▸ SUPPLIED RECORDS:
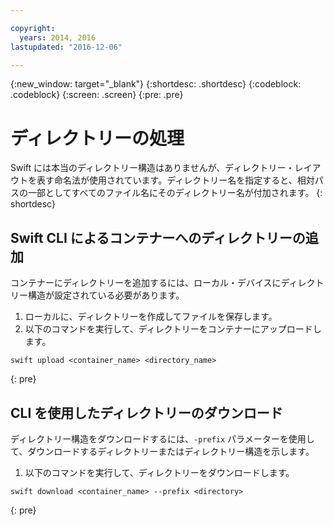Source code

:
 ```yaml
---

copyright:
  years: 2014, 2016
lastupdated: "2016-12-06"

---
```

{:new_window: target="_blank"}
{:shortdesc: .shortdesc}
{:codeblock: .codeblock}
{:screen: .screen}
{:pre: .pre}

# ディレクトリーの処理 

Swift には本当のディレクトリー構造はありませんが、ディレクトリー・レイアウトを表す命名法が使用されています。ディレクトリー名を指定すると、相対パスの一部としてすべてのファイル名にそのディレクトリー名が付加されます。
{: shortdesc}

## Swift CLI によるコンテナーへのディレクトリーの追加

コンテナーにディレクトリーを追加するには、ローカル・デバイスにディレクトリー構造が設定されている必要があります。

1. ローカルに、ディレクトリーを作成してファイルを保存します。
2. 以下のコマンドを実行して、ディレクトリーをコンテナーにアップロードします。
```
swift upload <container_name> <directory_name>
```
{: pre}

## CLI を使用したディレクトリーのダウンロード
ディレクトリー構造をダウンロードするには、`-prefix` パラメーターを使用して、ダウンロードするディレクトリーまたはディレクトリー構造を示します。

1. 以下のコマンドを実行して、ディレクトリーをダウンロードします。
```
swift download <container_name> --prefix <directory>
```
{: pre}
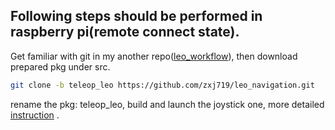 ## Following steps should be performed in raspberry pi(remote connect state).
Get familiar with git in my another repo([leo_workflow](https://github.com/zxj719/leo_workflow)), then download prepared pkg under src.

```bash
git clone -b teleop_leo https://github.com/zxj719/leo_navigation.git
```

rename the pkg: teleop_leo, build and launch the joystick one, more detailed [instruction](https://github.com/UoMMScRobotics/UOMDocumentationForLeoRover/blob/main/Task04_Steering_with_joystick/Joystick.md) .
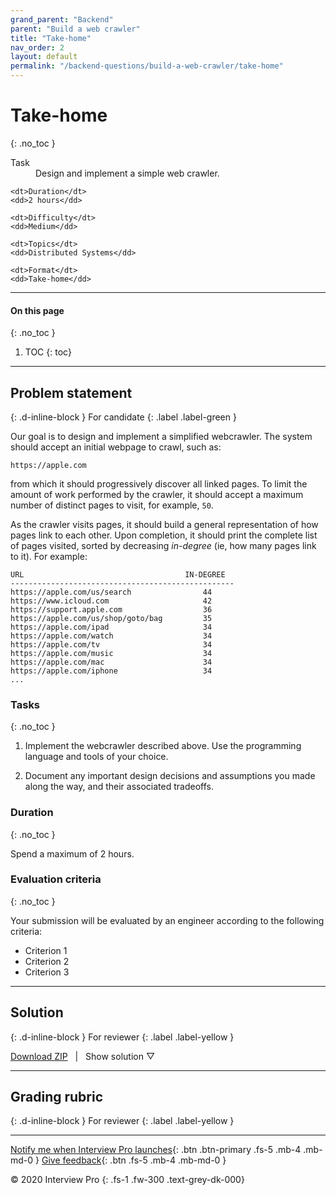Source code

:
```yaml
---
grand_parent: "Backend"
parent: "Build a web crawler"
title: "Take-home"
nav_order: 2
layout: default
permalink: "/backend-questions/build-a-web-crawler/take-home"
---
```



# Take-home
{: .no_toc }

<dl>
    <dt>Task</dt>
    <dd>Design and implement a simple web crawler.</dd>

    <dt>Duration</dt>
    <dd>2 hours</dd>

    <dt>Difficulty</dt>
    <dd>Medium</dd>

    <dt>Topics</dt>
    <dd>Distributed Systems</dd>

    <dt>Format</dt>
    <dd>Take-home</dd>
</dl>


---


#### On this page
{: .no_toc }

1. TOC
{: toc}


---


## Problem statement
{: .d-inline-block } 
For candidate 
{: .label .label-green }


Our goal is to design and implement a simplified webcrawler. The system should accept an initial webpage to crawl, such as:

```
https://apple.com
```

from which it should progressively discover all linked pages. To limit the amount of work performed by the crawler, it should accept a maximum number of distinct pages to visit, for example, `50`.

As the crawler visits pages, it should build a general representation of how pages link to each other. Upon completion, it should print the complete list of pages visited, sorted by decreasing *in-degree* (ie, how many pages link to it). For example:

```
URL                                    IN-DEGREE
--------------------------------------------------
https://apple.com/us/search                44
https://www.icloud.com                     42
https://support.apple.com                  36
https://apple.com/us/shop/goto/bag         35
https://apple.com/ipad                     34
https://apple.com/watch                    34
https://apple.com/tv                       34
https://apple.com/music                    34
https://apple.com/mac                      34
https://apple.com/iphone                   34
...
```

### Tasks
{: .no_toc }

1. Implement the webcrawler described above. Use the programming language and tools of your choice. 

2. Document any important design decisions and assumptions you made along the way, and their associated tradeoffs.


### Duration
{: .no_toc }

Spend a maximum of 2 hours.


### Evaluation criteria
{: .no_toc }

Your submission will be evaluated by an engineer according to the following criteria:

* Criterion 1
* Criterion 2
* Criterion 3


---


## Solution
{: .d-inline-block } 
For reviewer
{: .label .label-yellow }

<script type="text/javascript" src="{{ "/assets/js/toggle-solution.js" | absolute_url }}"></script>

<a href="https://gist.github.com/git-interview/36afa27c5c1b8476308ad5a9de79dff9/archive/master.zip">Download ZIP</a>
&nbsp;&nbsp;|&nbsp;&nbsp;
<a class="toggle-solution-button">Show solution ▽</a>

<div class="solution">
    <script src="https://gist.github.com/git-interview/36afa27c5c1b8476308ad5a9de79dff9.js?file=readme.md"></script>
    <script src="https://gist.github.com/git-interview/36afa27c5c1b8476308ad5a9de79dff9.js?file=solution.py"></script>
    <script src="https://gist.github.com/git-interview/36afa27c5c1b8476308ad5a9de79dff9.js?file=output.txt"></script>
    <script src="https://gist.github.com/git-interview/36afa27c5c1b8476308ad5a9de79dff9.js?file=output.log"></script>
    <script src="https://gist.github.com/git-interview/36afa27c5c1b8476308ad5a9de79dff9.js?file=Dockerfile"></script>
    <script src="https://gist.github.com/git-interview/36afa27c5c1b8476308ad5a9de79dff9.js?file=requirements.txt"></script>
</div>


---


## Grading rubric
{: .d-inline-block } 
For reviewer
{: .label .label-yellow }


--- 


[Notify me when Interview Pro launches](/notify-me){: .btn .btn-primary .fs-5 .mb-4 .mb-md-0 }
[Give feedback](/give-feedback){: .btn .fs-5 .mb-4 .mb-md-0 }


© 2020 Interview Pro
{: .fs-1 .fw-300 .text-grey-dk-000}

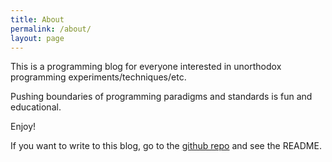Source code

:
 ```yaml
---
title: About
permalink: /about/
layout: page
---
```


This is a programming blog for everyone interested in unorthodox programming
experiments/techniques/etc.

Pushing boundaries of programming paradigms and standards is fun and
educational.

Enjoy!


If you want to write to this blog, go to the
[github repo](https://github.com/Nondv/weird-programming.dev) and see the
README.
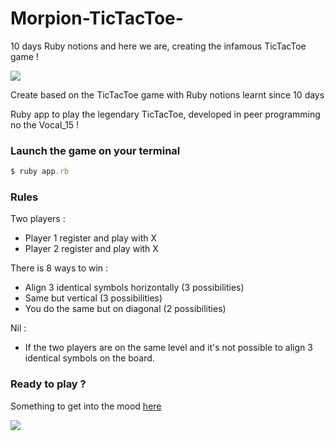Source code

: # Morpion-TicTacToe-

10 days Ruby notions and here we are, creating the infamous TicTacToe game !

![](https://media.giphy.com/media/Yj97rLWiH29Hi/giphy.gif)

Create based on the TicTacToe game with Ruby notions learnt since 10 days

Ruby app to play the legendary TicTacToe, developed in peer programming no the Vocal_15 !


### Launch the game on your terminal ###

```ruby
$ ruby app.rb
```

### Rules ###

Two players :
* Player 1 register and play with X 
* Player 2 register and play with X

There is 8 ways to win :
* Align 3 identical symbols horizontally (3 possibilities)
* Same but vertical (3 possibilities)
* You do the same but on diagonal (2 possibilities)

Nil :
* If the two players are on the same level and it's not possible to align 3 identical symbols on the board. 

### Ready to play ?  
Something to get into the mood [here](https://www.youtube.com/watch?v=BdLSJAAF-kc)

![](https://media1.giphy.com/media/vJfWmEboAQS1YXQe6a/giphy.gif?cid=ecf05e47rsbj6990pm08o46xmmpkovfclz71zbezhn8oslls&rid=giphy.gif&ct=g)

▸ WHAT YOU WILL DO:
For the string "days", search the preceding data and copy every line that includes it.

▸ SOLUTION TO THE PROBLEM:
10 days Ruby notions and here we are, creating the infamous TicTacToe game !
Create based on the TicTacToe game with Ruby notions learnt since 10 days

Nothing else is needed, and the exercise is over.